-- Stored data entries --
##############################

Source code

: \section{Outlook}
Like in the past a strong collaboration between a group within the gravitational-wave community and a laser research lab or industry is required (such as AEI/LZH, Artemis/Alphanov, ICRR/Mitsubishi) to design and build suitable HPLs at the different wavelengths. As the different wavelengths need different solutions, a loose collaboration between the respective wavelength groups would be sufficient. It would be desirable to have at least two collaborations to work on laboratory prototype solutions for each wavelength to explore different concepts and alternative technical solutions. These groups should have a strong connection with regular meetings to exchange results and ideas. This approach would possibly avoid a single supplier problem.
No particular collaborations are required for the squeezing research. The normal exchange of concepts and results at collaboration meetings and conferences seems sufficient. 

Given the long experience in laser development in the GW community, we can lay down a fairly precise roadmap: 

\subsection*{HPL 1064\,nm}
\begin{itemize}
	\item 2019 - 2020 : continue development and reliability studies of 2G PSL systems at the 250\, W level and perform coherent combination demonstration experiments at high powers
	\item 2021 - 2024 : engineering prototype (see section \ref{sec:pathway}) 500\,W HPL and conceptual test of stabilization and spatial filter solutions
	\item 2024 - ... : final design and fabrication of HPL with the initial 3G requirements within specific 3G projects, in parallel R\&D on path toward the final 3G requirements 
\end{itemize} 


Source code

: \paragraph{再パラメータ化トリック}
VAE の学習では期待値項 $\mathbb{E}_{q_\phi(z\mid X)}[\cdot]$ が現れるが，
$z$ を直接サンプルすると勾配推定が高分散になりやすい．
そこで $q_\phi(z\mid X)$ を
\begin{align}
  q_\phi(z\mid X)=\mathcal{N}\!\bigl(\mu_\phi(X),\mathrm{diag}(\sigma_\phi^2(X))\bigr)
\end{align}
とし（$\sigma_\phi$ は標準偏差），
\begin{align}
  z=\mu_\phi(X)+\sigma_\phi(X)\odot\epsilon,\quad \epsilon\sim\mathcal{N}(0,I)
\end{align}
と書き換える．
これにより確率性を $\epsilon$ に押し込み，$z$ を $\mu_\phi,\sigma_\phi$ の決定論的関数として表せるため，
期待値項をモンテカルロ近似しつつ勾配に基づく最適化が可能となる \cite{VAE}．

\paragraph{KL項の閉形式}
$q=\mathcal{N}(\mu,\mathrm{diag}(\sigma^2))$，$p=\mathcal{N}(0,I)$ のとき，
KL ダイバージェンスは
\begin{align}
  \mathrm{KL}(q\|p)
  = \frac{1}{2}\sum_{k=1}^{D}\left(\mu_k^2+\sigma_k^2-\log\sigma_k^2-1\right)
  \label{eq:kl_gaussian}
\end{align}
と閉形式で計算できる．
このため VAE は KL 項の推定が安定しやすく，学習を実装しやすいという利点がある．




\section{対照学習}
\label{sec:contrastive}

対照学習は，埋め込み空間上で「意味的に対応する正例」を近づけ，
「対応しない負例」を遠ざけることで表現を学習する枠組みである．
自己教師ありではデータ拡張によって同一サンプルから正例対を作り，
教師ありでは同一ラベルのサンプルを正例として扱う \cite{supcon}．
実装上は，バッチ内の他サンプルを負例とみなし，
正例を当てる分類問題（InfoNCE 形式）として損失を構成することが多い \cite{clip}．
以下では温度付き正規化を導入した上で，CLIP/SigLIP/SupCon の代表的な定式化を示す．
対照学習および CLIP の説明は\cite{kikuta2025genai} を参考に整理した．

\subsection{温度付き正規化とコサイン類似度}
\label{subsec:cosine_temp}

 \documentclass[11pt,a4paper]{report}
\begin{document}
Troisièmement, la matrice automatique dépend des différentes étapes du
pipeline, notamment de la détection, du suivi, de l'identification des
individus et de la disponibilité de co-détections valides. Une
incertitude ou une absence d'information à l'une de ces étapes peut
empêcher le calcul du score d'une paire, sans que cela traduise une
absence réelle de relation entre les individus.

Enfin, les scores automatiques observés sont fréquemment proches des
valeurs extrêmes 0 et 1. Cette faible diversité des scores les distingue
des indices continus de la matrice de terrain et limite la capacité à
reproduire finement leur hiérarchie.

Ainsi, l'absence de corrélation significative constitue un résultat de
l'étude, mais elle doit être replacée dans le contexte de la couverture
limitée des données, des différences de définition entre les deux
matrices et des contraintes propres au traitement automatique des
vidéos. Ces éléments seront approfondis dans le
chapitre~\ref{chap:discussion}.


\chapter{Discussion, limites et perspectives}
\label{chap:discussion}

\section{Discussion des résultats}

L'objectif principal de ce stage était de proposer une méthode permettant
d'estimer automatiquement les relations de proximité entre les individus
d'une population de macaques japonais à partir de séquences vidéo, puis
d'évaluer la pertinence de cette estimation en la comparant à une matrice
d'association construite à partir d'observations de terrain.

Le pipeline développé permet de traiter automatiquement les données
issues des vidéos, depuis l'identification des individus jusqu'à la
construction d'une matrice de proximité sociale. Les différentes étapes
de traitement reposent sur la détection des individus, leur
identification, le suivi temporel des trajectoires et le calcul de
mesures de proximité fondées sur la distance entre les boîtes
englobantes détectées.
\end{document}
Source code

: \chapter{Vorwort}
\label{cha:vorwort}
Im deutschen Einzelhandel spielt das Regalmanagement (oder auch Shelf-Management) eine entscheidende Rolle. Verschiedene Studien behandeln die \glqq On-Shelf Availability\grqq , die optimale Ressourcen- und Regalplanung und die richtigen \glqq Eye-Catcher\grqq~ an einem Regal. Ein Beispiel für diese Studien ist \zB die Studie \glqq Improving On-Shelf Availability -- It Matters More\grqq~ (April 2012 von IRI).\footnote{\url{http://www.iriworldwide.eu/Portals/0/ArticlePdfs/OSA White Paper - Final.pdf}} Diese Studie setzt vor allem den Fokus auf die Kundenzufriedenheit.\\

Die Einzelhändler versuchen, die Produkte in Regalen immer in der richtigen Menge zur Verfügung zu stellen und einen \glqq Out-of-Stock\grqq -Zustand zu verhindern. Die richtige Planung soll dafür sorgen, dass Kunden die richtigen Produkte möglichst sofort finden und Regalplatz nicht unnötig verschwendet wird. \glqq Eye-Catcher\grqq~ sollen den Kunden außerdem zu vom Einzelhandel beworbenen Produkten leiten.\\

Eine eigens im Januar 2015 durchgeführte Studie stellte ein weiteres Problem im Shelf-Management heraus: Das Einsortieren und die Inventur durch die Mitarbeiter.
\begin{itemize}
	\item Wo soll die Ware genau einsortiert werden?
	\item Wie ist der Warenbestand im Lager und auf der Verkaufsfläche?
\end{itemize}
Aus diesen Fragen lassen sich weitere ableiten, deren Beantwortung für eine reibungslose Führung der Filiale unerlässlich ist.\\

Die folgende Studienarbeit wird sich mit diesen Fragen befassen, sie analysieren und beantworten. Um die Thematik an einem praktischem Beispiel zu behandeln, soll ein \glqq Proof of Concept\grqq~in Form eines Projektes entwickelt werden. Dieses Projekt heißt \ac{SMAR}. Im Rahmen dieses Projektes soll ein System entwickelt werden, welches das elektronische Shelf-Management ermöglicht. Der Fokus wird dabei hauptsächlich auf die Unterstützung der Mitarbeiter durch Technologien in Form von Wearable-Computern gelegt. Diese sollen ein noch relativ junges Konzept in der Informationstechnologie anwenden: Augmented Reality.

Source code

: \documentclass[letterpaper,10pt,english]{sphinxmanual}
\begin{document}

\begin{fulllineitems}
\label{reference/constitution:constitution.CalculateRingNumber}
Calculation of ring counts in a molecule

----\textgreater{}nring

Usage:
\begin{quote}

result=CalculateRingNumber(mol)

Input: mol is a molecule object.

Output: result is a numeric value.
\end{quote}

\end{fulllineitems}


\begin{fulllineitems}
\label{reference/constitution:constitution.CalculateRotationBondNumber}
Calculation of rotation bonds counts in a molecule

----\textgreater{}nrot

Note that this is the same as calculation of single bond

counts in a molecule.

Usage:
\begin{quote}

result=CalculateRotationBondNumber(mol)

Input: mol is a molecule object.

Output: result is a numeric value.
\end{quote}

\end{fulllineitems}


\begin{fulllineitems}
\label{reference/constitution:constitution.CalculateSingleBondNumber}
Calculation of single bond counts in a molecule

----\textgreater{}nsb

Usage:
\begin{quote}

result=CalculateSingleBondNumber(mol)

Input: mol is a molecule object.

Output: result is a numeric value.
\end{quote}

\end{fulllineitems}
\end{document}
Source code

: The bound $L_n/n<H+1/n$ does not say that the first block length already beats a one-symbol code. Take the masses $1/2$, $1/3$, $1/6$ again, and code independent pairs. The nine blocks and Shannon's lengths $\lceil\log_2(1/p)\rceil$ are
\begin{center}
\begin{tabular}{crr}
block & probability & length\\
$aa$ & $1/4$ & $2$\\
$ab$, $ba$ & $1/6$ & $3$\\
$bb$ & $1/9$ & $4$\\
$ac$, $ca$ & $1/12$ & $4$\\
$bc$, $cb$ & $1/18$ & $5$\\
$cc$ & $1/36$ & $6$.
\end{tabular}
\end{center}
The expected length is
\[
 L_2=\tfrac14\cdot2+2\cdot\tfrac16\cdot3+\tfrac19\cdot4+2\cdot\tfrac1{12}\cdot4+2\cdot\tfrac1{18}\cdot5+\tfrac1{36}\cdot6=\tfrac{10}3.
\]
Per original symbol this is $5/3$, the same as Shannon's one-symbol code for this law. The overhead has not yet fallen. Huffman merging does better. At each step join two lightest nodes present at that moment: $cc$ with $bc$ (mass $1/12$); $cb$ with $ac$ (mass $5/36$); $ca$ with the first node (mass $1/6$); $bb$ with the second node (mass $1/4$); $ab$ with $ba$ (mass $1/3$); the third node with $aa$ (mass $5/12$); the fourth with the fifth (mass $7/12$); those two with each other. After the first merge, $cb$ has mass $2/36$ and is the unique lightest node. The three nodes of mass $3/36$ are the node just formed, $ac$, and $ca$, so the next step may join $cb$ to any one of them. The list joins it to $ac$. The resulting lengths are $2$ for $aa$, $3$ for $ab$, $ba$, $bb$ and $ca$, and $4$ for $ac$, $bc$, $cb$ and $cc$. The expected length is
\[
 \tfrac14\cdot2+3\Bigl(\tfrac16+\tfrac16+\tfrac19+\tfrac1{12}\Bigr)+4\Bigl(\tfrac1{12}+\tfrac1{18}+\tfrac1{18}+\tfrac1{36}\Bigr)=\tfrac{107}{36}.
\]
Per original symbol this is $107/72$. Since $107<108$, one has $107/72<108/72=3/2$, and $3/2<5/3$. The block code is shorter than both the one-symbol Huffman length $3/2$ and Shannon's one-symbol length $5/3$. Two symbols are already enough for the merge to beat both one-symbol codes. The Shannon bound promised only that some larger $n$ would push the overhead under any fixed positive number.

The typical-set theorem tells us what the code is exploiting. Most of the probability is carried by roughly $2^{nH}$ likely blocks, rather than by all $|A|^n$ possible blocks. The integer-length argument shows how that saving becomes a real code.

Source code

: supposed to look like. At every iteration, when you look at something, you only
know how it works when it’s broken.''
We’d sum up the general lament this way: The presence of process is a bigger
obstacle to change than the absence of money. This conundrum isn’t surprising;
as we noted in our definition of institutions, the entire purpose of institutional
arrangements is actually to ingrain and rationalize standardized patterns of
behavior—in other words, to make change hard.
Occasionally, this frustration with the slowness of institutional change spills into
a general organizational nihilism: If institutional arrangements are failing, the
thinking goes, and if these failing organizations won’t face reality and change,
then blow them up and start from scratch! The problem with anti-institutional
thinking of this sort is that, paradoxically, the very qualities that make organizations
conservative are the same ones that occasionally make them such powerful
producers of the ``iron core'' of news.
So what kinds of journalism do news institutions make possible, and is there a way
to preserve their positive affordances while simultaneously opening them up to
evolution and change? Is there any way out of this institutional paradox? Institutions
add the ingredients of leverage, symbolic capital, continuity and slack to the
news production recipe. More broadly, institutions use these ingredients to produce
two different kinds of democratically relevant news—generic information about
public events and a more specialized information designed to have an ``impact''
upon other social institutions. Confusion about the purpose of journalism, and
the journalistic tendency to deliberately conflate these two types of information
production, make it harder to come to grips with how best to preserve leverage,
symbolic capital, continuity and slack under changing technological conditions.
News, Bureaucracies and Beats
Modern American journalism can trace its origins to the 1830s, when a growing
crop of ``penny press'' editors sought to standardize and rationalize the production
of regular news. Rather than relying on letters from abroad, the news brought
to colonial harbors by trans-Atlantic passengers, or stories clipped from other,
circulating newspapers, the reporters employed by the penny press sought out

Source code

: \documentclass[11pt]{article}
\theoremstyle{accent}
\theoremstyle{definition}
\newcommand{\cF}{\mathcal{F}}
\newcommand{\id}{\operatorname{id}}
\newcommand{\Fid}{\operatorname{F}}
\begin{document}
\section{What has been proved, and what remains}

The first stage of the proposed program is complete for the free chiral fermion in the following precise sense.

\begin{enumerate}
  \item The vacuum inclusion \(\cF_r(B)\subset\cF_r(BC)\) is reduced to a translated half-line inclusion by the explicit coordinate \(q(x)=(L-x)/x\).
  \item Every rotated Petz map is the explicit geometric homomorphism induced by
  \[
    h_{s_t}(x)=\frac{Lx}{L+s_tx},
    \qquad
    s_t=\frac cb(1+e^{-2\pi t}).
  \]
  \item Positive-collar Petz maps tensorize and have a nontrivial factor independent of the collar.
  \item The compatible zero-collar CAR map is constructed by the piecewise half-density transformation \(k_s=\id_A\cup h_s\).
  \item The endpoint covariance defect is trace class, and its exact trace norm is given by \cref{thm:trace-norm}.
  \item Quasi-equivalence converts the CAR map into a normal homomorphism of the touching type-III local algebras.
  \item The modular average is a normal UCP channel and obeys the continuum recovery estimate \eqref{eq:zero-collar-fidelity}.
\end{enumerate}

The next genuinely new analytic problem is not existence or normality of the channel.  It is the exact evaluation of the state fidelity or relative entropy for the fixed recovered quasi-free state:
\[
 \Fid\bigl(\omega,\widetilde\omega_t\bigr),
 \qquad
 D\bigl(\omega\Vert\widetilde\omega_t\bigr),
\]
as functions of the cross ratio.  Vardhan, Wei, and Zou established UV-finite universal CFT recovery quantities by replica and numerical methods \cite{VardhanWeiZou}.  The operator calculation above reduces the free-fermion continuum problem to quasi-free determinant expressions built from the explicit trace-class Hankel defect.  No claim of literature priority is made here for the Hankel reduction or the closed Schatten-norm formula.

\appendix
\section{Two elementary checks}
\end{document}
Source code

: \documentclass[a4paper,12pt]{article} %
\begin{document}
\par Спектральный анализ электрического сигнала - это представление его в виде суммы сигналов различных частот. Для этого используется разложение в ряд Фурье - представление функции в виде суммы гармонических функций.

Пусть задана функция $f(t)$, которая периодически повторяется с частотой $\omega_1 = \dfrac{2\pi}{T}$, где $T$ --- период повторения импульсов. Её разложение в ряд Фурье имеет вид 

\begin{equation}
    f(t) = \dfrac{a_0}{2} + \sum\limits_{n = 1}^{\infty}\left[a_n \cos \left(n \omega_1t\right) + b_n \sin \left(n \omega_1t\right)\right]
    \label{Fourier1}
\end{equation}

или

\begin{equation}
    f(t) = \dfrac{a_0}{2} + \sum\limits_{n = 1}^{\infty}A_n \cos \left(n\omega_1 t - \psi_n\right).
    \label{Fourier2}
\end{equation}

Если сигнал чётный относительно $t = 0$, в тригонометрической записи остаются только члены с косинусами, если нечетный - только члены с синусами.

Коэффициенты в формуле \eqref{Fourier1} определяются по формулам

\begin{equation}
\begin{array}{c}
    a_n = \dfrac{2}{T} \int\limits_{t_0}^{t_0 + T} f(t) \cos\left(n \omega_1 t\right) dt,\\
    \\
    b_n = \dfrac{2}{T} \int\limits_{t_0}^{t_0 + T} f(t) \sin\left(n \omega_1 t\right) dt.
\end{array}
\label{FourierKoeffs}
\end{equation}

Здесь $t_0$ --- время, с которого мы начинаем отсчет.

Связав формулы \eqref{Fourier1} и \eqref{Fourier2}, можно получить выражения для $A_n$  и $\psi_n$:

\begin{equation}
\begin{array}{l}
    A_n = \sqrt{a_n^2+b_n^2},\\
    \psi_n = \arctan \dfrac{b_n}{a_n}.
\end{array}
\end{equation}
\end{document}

##############################

-- Goal of the exercise --
Every line from the one containing "f(t) \sin\left(n \omega_1 t\right) dt." through the end of the entries above must be echoed exactly, with both ends kept.

-- Answer for the task --
    b_n = \dfrac{2}{T} \int\limits_{t_0}^{t_0 + T} f(t) \sin\left(n \omega_1 t\right) dt.
\end{array}
\label{FourierKoeffs}
\end{equation}

Здесь $t_0$ --- время, с которого мы начинаем отсчет.

Связав формулы \eqref{Fourier1} и \eqref{Fourier2}, можно получить выражения для $A_n$  и $\psi_n$:

\begin{equation}
\begin{array}{l}
    A_n = \sqrt{a_n^2+b_n^2},\\
    \psi_n = \arctan \dfrac{b_n}{a_n}.
\end{array}
\end{equation}
\end{document}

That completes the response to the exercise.